My neighbor has told me many untruths in the past, so I do not believe that his test was negative. I considered calling the Health Department, but I wasn’t sure that was a good thing. What does someone do when faced with this situation? Name Withheld, New York
In the state of New York, the health regulations say that people who are symptomatic should remain isolated for 10 days after symptoms start, whether or not they test positive. So you would, indeed, have been justified in notifying the health authorities. Your neighbors, assuming your suspicions are correct, were letting down their community. If it’s any consolation, though, research suggests that people are typically most infectious in the early days of the disease, shortly before and then in the first five days after the onset of symptoms. By the time you had collected the evidence you present, they were probably past their peak of infectiousness.
You don’t describe the circumstances of your conversation with the husband; I hope it involved masks and some distance. You would have been well advised to test yourself and to have been especially careful about your own interactions with others in the week or so that followed.
A friend had Covid more than a year ago and does not think she needs to be vaccinated. When I raise the issue, she says that she has been tested and still has some antibodies or that she has had a recent negative coronavirus test.
I have an immune-system disorder and have had to be extremely careful during the pandemic. I have now had two vaccines and a booster shot, and my friend has extended several invitations for dinner at her home. I don’t think it’s unsafe to go to her home for dinner, because I am fully vaccinated. But I worry that the unvaccinated may allow the Delta variant to continue to spread and possibly mutate, putting everyone at risk once again. I do understand that some people have medical conditions that prevent them from getting a vaccine or object to vaccines for religious reasons, but my friend does not fall into either category. Given how strongly I believe in vaccination, should I decline her dinner invitation on principle? Name Withheld
There are two things you might call principles here. The first is that people like your friend ought to get vaccinated because it contributes to the common good. Even if you’ve had Covid, vaccination further lowers your chances of reinfection and helps slow the spread of the disease. This is a practice that we all benefit from and that we should do our fair share to sustain. That’s a principle I agree with.
The second principle is that one shouldn’t dine with people who ignore principles like the first one. For you, this is mainly an expressive act. Your friend must know that you think she’s mistaken; refusing to dine with her is presumably a way to underline your disagreement. You would be a better judge than I am of whether this is likely to encourage her to get vaccinated as well — or whether you would be damaging your friendship to no effect. That matters, because when our friends do something wrong, our aim should be to encourage them to do better, not to make them indignant or resentful.
Another approach might be more effective. Vaccines don’t always work well in people who are immunocompromised. If you feel safe, I hope it’s because your doctor was able to make that assessment in your case. Still, even if the risks to you are low, they would be even lower if she were vaccinated, too. Asking her to get vaccinated for your sake might be more effective than telling her that you so disapprove of her position that you don’t want to spend time in her company.

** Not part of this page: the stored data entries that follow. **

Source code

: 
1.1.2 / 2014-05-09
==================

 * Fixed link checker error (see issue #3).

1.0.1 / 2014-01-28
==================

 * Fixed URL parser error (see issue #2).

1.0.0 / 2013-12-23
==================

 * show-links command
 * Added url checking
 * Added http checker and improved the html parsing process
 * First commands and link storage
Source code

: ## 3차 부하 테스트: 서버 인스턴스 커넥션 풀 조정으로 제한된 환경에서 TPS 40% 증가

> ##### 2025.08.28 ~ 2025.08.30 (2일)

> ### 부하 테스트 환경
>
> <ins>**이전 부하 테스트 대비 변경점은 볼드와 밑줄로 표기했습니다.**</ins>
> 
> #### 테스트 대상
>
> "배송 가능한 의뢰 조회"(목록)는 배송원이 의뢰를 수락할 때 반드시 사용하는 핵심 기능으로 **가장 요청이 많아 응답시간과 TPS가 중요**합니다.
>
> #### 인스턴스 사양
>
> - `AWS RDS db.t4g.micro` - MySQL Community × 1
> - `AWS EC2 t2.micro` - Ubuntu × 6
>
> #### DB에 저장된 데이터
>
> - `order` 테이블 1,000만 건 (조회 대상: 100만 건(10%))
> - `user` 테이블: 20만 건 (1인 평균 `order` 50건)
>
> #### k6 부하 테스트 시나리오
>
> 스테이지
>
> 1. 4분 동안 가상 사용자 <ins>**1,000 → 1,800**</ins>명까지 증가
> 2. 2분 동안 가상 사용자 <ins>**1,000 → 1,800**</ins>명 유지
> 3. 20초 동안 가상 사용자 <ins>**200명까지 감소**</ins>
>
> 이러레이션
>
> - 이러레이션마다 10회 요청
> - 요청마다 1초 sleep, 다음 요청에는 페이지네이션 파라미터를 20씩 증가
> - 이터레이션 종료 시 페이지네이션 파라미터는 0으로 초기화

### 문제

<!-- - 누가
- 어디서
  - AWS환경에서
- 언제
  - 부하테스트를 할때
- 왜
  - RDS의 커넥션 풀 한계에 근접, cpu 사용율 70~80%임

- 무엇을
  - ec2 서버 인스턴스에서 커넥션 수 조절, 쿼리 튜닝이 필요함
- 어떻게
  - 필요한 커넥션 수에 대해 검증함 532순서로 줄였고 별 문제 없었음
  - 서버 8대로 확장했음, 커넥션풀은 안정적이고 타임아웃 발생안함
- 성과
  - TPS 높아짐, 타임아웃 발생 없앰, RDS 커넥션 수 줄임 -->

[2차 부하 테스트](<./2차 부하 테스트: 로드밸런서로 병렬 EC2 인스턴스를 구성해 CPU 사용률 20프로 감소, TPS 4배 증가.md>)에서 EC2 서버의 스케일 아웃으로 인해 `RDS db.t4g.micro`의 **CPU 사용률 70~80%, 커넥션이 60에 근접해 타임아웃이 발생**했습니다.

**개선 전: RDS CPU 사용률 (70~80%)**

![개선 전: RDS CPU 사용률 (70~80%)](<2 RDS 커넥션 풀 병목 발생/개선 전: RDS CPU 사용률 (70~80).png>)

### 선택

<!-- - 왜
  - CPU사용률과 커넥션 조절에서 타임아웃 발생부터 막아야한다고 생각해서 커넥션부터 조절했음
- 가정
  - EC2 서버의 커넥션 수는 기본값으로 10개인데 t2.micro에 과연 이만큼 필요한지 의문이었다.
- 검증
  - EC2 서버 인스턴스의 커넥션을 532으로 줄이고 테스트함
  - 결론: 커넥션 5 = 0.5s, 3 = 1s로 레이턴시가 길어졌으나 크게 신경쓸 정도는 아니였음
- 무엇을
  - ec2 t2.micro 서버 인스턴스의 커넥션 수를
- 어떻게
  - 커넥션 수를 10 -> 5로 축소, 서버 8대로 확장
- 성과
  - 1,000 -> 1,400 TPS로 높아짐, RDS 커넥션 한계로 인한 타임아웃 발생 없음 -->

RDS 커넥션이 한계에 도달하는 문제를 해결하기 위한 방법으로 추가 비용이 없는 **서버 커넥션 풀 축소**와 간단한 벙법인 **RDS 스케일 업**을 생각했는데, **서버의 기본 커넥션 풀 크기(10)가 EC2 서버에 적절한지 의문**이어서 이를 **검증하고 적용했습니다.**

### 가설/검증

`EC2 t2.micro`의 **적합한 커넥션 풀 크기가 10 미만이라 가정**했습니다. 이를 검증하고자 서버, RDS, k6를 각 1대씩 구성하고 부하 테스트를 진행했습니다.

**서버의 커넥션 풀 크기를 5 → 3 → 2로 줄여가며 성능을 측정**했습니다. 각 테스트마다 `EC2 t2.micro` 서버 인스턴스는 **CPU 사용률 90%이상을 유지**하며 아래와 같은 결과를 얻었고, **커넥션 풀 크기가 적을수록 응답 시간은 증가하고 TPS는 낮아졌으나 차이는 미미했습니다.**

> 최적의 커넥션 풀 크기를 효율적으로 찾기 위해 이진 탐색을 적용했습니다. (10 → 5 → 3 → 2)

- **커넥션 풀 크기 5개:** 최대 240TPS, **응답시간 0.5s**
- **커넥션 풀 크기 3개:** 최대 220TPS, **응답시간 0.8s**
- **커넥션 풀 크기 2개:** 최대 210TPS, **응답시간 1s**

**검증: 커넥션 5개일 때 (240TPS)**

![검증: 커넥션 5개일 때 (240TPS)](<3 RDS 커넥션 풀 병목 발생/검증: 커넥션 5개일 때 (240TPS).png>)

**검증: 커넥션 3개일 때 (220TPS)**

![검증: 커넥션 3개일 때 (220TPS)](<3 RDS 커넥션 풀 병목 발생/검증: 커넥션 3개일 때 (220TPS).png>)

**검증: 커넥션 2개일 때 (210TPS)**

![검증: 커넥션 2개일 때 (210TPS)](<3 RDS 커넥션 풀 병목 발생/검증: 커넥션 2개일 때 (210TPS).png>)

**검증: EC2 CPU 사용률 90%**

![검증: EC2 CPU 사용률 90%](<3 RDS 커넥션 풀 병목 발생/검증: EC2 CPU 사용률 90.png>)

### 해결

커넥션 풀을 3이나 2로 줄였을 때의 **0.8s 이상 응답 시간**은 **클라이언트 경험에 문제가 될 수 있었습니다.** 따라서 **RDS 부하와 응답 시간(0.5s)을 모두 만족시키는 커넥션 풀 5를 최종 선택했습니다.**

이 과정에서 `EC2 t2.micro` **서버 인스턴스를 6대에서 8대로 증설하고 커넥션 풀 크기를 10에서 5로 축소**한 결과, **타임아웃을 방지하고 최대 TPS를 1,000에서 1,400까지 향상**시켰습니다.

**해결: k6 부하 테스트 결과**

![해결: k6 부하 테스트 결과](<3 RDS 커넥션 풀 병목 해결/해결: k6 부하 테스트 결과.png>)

I am a teacher at a public elementary school. I taught in person last year and was vaccinated as soon as the shots were available to teachers. I’m now eligible for a booster, based on the C.D.C.’s decision to allow teachers to get a third shot. However, I’m on sabbatical and not interacting with large groups of children. I am 49 and quite healthy overall. Would it be ethical for me to get a booster shot? I’m eager to protect myself, as well as those around me, but I am unsure if getting the booster would prevent someone who is needier from getting one. Miriam, New York
Get the booster: There is a reasonable rule in place, and under that rule, you are eligible. Given the widespread availability of the vaccine here, you won’t be depriving someone in greater need of it. And plenty of people who are less in need than you — including young, healthy teachers in their 20s — will be getting the booster. I can’t help adding that your letter presents a painful paradox: While some people may forgo a jab because they care so much about the larger community, others skip getting vaccinated because they don’t care enough.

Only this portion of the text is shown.